**What you will do**: In the entries that follow, find the line containing "# Screenshot"; from there, copy every line exactly through the line containing "## Для сдачи".

**Supplied material**:

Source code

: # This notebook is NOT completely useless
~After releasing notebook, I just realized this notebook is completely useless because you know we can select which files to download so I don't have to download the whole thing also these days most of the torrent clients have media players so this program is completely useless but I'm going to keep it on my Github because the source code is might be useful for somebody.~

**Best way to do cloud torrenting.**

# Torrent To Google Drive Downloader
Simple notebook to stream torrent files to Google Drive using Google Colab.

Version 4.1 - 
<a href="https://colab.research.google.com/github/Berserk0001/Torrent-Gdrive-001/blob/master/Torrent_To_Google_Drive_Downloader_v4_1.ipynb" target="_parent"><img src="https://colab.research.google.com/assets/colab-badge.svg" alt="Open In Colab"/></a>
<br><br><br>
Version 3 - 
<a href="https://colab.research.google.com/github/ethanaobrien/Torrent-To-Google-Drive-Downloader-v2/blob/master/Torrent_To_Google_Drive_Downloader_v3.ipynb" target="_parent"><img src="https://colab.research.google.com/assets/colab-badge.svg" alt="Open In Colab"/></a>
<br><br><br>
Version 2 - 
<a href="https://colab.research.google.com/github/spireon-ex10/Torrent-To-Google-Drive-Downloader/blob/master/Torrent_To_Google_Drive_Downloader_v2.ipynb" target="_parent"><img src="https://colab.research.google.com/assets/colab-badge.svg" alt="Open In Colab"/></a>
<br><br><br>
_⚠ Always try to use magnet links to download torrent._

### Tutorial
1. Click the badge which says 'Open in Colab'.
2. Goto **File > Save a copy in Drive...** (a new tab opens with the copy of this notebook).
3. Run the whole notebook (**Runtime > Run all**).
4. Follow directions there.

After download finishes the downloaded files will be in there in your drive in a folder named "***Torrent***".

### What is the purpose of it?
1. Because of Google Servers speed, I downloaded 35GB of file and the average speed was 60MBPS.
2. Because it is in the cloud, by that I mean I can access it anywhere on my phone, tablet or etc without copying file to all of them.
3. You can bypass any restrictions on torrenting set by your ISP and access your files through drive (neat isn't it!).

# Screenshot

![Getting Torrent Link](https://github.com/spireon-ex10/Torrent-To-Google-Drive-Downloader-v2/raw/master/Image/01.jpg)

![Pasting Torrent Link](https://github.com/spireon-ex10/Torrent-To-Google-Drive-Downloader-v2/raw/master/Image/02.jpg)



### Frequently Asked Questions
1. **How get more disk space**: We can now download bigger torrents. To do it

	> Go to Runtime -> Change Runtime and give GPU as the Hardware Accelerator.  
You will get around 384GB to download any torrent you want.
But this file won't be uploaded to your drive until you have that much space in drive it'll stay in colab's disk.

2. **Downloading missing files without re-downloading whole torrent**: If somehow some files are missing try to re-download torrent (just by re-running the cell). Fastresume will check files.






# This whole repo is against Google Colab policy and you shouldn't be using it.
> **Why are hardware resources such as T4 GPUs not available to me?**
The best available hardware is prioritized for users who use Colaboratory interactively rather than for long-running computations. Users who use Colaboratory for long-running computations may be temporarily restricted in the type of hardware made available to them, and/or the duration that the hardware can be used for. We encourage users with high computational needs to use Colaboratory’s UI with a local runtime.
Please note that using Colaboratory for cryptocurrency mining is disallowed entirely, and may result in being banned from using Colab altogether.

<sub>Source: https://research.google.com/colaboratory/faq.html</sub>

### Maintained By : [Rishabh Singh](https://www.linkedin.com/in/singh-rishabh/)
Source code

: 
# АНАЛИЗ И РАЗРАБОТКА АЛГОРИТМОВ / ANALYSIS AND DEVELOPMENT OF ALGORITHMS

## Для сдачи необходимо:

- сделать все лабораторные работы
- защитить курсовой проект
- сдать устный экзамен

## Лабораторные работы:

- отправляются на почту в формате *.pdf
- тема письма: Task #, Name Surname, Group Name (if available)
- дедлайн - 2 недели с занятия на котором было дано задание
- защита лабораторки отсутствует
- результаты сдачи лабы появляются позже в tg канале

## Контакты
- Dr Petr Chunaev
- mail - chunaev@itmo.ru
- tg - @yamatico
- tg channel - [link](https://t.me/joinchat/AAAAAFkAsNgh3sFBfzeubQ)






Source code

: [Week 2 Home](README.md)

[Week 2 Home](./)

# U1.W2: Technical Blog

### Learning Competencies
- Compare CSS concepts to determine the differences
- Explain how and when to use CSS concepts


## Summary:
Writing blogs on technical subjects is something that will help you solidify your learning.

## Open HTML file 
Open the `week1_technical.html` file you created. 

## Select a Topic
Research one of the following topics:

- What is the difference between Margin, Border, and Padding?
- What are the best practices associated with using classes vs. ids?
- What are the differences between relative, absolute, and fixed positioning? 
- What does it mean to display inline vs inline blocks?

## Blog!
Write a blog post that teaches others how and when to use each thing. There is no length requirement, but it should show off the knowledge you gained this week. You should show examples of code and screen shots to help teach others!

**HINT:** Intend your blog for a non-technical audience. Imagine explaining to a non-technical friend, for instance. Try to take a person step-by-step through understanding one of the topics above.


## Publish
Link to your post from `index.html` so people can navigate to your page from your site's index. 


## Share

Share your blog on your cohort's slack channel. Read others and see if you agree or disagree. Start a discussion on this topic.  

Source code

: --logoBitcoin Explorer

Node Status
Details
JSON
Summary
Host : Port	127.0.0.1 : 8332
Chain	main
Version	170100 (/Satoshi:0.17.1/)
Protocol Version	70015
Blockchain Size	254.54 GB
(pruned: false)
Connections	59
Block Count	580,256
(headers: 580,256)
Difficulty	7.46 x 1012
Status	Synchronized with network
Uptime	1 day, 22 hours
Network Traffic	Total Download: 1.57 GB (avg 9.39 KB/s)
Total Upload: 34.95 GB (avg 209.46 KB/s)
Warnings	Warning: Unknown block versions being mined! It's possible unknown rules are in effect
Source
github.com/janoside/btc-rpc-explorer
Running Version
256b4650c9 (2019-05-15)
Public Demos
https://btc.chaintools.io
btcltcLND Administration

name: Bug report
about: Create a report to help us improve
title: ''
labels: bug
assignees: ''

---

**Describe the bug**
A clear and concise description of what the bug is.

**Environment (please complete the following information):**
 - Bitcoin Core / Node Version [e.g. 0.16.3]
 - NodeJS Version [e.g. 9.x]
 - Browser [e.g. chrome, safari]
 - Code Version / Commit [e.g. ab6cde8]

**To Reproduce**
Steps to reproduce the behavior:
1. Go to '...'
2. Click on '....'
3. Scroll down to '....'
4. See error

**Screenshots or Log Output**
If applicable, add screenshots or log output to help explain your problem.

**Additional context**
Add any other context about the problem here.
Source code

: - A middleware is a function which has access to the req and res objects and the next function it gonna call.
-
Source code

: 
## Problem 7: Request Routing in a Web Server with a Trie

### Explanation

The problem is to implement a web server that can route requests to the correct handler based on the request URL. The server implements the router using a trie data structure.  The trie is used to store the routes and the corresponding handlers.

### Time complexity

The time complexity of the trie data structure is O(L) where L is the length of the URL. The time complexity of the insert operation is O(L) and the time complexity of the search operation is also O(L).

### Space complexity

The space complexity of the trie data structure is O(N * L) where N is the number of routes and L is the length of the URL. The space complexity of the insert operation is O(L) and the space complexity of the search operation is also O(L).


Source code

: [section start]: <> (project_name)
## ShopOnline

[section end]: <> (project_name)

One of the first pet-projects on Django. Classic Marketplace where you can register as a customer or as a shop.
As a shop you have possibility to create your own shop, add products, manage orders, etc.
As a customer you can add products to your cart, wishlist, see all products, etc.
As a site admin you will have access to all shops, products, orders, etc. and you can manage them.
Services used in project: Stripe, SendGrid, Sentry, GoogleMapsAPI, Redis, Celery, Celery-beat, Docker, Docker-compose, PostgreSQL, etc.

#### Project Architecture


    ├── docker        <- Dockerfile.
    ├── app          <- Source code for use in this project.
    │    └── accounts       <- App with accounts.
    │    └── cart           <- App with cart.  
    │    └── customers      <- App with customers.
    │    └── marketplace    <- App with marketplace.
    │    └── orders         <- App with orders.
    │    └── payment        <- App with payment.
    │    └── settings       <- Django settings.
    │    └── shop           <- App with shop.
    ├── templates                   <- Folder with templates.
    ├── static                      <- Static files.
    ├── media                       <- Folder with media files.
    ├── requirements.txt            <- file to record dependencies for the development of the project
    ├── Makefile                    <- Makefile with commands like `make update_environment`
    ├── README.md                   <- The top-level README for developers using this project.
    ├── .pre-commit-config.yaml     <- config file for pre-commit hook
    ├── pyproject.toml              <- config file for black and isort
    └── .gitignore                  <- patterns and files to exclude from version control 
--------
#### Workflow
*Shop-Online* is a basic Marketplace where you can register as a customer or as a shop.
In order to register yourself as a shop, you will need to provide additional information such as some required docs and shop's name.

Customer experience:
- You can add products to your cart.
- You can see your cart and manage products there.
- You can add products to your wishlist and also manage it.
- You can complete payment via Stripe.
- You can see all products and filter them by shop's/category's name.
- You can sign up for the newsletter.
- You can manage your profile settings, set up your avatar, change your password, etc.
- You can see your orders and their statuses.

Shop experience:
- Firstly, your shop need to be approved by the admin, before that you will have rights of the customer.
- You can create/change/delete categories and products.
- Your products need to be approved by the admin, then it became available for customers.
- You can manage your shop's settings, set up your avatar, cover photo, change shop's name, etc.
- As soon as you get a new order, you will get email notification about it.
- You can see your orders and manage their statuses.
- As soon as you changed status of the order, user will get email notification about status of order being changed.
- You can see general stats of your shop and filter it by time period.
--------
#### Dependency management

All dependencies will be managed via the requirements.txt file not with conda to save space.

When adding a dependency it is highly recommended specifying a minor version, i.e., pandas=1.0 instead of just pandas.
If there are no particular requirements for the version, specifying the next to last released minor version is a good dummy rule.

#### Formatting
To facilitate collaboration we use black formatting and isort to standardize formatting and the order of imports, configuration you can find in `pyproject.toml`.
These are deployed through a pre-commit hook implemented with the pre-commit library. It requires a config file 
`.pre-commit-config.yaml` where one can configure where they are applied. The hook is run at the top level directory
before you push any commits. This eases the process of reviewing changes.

**Task output**:
# Screenshot

![Getting Torrent Link](https://github.com/spireon-ex10/Torrent-To-Google-Drive-Downloader-v2/raw/master/Image/01.jpg)

![Pasting Torrent Link](https://github.com/spireon-ex10/Torrent-To-Google-Drive-Downloader-v2/raw/master/Image/02.jpg)



### Frequently Asked Questions
1. **How get more disk space**: We can now download bigger torrents. To do it

	> Go to Runtime -> Change Runtime and give GPU as the Hardware Accelerator.  
You will get around 384GB to download any torrent you want.
But this file won't be uploaded to your drive until you have that much space in drive it'll stay in colab's disk.

2. **Downloading missing files without re-downloading whole torrent**: If somehow some files are missing try to re-download torrent (just by re-running the cell). Fastresume will check files.






# This whole repo is against Google Colab policy and you shouldn't be using it.
> **Why are hardware resources such as T4 GPUs not available to me?**
The best available hardware is prioritized for users who use Colaboratory interactively rather than for long-running computations. Users who use Colaboratory for long-running computations may be temporarily restricted in the type of hardware made available to them, and/or the duration that the hardware can be used for. We encourage users with high computational needs to use Colaboratory’s UI with a local runtime.
Please note that using Colaboratory for cryptocurrency mining is disallowed entirely, and may result in being banned from using Colab altogether.

<sub>Source: https://research.google.com/colaboratory/faq.html</sub>

### Maintained By : [Rishabh Singh](https://www.linkedin.com/in/singh-rishabh/)
Source code

: 
# АНАЛИЗ И РАЗРАБОТКА АЛГОРИТМОВ / ANALYSIS AND DEVELOPMENT OF ALGORITHMS

## Для сдачи необходимо:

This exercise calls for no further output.